First elected in 2002, DiVincenzo spoke to a crowd of familiar political allies, including Essex County Democratic Chairman Leroy Jones, Jr., U.S. Rep. Donald Payne, Jr. (D-10), Newark North Ward Councilman Anibal Ramos, Jr. and Newark Democratic power broker Steve Adubato, Sr..
As he spoke, a series of images were beamed onto a screen behind him, including one that gave pause: Republican Gov. Chris Christie, an ally of Democrat DiVincenzo, smiling while the county executive stuck his hand into the shark tank at Turtle Back Zoo.
With the twin troubles of Bridgegate and Sandy aid now swirling around Gov. Christie, the question of who the next Democratic gubernatorial candidate will be is requiring a more urgent answer. Two potential names have emerged as the respective champions of North and South Jersey: Jersey City Mayor Steve Fulop and State Senate President Steve
But when PolitickerNJ.com asked DiVincenzo who has the edge in a potential Fulop-Sweeney nomination fight, and who would he back, the Essex County Executive’s attitude could be summed up in three words: not so fast.

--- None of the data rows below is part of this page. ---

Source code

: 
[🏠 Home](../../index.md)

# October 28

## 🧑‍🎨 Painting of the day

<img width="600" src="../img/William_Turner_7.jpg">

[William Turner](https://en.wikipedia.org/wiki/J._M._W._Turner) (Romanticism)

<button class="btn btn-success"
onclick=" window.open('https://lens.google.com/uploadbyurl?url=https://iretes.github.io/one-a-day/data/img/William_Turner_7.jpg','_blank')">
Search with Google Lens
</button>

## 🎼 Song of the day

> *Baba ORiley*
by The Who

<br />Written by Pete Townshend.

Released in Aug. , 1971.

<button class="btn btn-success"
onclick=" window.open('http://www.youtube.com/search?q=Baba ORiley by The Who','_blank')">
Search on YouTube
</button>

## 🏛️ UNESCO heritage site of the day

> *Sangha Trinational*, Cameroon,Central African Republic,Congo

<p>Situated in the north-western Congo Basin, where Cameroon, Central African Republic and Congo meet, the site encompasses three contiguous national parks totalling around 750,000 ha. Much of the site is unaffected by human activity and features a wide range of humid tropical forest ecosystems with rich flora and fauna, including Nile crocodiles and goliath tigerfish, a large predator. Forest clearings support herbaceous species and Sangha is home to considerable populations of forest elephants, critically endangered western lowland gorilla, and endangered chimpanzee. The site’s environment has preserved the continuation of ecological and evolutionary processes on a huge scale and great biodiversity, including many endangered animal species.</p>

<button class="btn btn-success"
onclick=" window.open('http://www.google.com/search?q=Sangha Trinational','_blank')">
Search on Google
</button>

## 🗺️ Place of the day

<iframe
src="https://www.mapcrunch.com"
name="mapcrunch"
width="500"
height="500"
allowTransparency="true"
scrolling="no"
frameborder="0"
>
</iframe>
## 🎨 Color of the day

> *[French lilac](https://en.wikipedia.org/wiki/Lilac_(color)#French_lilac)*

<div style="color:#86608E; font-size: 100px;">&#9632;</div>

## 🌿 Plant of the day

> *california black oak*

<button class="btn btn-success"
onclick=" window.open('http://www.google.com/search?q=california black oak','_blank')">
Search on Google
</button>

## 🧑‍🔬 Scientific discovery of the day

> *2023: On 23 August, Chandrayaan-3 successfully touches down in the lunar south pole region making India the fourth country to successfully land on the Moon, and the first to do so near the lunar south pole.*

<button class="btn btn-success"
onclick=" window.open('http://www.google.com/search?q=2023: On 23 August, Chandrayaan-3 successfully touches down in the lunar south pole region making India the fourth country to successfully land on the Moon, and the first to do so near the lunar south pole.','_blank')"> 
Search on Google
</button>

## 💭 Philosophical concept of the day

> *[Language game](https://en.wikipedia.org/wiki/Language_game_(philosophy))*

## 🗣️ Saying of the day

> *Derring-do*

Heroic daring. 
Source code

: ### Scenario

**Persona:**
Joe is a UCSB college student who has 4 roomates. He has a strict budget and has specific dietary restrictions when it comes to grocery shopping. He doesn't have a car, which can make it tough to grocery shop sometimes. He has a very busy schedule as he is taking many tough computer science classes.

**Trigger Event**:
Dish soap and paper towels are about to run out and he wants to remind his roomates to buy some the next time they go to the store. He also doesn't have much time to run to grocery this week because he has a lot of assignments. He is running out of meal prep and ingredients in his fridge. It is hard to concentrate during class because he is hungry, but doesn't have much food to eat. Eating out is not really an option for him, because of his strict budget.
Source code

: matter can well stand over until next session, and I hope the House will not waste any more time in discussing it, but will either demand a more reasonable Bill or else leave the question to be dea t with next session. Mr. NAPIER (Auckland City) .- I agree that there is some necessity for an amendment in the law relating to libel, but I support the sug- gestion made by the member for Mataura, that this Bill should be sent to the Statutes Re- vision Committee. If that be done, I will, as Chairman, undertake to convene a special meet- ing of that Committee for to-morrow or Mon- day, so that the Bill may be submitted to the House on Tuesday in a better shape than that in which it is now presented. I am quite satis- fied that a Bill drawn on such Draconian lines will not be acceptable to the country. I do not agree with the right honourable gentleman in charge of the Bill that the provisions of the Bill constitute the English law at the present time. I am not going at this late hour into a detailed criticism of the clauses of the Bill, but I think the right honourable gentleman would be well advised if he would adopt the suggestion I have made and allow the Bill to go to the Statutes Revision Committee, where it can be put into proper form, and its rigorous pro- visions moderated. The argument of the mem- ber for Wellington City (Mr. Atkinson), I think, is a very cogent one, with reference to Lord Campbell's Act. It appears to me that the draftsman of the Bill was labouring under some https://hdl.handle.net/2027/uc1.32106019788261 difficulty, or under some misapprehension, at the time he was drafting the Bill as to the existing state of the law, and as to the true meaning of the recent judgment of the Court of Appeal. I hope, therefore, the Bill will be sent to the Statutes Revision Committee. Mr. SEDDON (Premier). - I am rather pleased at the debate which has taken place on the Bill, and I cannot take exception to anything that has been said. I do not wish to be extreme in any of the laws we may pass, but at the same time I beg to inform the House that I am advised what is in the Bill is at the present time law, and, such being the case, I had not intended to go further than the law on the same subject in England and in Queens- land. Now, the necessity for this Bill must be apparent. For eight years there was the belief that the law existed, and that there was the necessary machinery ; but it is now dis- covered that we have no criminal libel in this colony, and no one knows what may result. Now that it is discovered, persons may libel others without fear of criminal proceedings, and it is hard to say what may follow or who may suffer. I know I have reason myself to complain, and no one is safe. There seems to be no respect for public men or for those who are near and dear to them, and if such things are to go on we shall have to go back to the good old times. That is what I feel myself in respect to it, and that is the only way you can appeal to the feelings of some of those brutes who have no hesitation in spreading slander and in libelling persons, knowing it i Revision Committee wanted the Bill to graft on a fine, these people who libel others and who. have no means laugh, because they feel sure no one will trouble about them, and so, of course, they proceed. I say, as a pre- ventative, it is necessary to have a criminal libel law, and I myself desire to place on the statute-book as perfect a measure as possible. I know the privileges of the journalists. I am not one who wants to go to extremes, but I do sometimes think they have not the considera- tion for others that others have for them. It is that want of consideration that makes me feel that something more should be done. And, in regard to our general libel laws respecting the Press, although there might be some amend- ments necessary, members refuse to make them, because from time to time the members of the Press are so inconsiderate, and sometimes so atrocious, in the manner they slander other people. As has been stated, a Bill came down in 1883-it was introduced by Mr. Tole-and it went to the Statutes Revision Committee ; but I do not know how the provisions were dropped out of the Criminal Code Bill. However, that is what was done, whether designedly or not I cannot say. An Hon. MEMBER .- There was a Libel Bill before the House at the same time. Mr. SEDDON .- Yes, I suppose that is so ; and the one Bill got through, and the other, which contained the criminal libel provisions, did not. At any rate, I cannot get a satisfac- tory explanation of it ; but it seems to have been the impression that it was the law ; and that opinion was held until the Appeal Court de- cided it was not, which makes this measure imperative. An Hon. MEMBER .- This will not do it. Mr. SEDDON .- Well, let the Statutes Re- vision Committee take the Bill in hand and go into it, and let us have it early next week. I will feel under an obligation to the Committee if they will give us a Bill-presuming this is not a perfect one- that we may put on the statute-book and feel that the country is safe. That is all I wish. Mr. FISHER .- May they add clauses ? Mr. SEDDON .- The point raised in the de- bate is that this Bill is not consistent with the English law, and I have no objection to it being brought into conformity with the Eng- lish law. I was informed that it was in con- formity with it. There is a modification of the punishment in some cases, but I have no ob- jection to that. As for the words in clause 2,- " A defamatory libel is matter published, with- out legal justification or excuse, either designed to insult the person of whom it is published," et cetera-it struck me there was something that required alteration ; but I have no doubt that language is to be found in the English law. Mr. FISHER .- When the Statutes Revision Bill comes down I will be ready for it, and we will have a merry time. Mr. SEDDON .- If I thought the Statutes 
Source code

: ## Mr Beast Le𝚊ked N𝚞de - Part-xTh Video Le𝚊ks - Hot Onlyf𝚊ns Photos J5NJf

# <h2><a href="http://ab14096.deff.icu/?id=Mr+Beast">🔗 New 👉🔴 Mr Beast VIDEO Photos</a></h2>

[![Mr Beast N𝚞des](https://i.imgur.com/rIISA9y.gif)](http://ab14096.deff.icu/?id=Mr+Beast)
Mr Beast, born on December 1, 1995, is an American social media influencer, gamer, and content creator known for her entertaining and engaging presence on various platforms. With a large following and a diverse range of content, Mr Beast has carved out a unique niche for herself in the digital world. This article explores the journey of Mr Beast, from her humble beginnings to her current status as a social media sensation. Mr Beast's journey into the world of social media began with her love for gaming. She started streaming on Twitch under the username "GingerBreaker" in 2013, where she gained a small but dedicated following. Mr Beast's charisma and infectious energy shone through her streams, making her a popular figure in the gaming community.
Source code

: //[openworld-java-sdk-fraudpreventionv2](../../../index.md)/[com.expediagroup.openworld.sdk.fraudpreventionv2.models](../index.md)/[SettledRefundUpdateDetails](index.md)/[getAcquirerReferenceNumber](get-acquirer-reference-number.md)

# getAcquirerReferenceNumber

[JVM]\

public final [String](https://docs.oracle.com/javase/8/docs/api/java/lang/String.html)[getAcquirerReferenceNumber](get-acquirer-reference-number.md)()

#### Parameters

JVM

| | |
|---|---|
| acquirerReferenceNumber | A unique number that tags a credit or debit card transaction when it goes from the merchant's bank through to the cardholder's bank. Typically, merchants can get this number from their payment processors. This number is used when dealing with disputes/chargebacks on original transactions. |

“Listen to me, it’s just way to early,” DiVincenzo said. “I believe Chris Christie is going to be [governor] for four more years. I could tell you four years from now, after he’s done, there will be a Democrat in that office.
“There is no question that Steve Sweeney has been there, he’s got the most experience at this particular time as far as getting things done. He has the upper hand right now.” DiVincenzo added, “Steve Fulop is someone who has a bright future, but he just became the mayor. But things change. Look at Chris Christie. Everyone thought that if Bridgegate didn’t happen, he was the top [presidential] contender. Right now, It doesn’t look that way. But guess what? If he gets through this scandal, [Christie] could still be a top contender to be the president. You just don’t know.”
If a Democrat does indeed take over the Governor’s office in 2017 or earlier, whoever is the Democratic candidate will presumably seek the endorsement of DiVincenzo, one of the most important Democratic power brokers in the state. In light of Gov. Christie’s problems, some political observers have wondered whether DiVincenzo’s association with the Republican governor could compromise the worth of his endorsement.
Surrounded by his Essex allies, DiVincenzo scoffed at the idea that his days as a Democratic decider are done. Instead, he stuck both hands into the shark tank that is New Jersey politics.
“My record speaks for itself. The reason that I’m still strong in this county is because we hold ourselves accountable, and we get things done,” DiVincenzo said. “Four years from now, I expect to be even stronger than what I am today.”